Casatia

Modern beluga whales and narwhals are the only living representatives of the monodontid lineage, found only in cold Arctic and sub-Arctic waters. But this whale family actually first evolved in much warmer climates – and some of them were downright tropical.

Casatia thermophila lived about 5 million years ago during the early Pliocene, in the Mediterranean Sea around Tuscany, Italy. Although known only from a couple of partial skulls and a few vertebrae it was probably similar in size to its modern relatives, around 5m long (16’4″).
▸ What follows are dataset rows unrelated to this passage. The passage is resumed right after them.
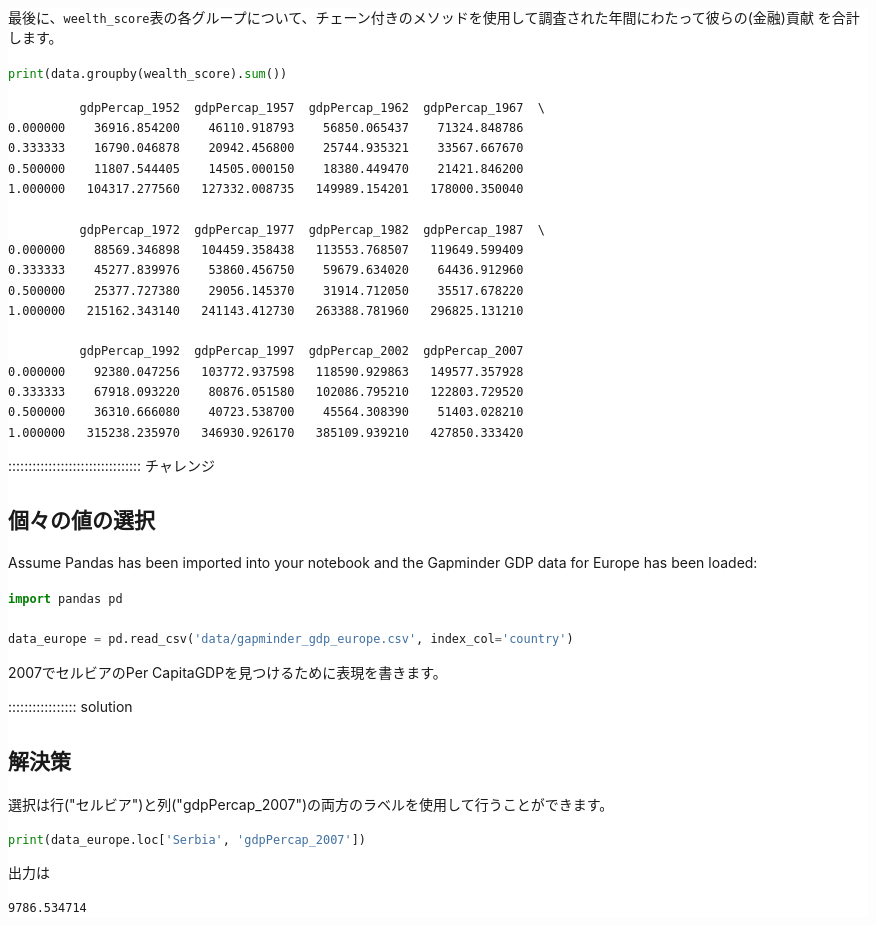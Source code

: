 最後に、`weelth_score`表の各グループについて、チェーン付きのメソッドを使用して調査された年間にわたって彼らの(金融)貢献
を合計します。

```python
print(data.groupby(wealth_score).sum())
```

```output
          gdpPercap_1952  gdpPercap_1957  gdpPercap_1962  gdpPercap_1967  \
0.000000    36916.854200    46110.918793    56850.065437    71324.848786   
0.333333    16790.046878    20942.456800    25744.935321    33567.667670   
0.500000    11807.544405    14505.000150    18380.449470    21421.846200   
1.000000   104317.277560   127332.008735   149989.154201   178000.350040   

          gdpPercap_1972  gdpPercap_1977  gdpPercap_1982  gdpPercap_1987  \
0.000000    88569.346898   104459.358438   113553.768507   119649.599409   
0.333333    45277.839976    53860.456750    59679.634020    64436.912960   
0.500000    25377.727380    29056.145370    31914.712050    35517.678220   
1.000000   215162.343140   241143.412730   263388.781960   296825.131210   

          gdpPercap_1992  gdpPercap_1997  gdpPercap_2002  gdpPercap_2007  
0.000000    92380.047256   103772.937598   118590.929863   149577.357928  
0.333333    67918.093220    80876.051580   102086.795210   122803.729520  
0.500000    36310.666080    40723.538700    45564.308390    51403.028210  
1.000000   315238.235970   346930.926170   385109.939210   427850.333420
```

::::::::::::::::::::::::::::::::: チャレンジ

## 個々の値の選択

Assume Pandas has been imported into your notebook
and the Gapminder GDP data for Europe has been loaded:

```python
import pandas pd

data_europe = pd.read_csv('data/gapminder_gdp_europe.csv', index_col='country')
```

2007でセルビアのPer CapitaGDPを見つけるために表現を書きます。

::::::::::::::::: solution

## 解決策

選択は行("セルビア")と列("gdpPercap_2007")の両方のラベルを使用して行うことができます。

```python
print(data_europe.loc['Serbia', 'gdpPercap_2007'])
```

出力は

```output
9786.534714
```


[pandas-dataframe]: https://pandas.pydata.org/pandas-docs/stable/generated/pandas.DataFrame.html
[pandas-series]: https://pandas.pydata.org/pandas-docs/stable/generated/pandas.Series.html
[numpy]: https://www.numpy.org/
It seems to have had a larger number of functional teeth than modern monodontids, and probably didn’t suction feed like its modern close relatives. Instead it may have fed more like most porpoises and dolphins, relying more on speed and snapping jaws to capture prey.

It inhabited the Mediterranean at a time not long after the sea there had mostly dried up and then been rapidly refilled. The presence of warm-water marine species such as bull sharks, tiger sharks, and dugongs in the same fossil beds as Casatia indicates the local climate at the time was hotter than it is today, with tropical temperatures – and suggests that this whale’s ancestors must have originally moved into the replenishing Mediterranean from lower latitudes alongside these other warmth-adapted animals.

This tropical monodontid was also much closer related to modern belugas than modern narwhals are, which raises the possibility that the two living monodontid species actually specialized for colder conditions completely independently of each other rather than descending from a cold-adapted common ancestor. Instead modern belugas and narwhals may have originated from separate warm-water monodontid ancestors who evolved similar cold-tolerant adaptations in parallel as the climate cooled during the onset of the Quaternary ice age, while the rest of their relatives all went extinct.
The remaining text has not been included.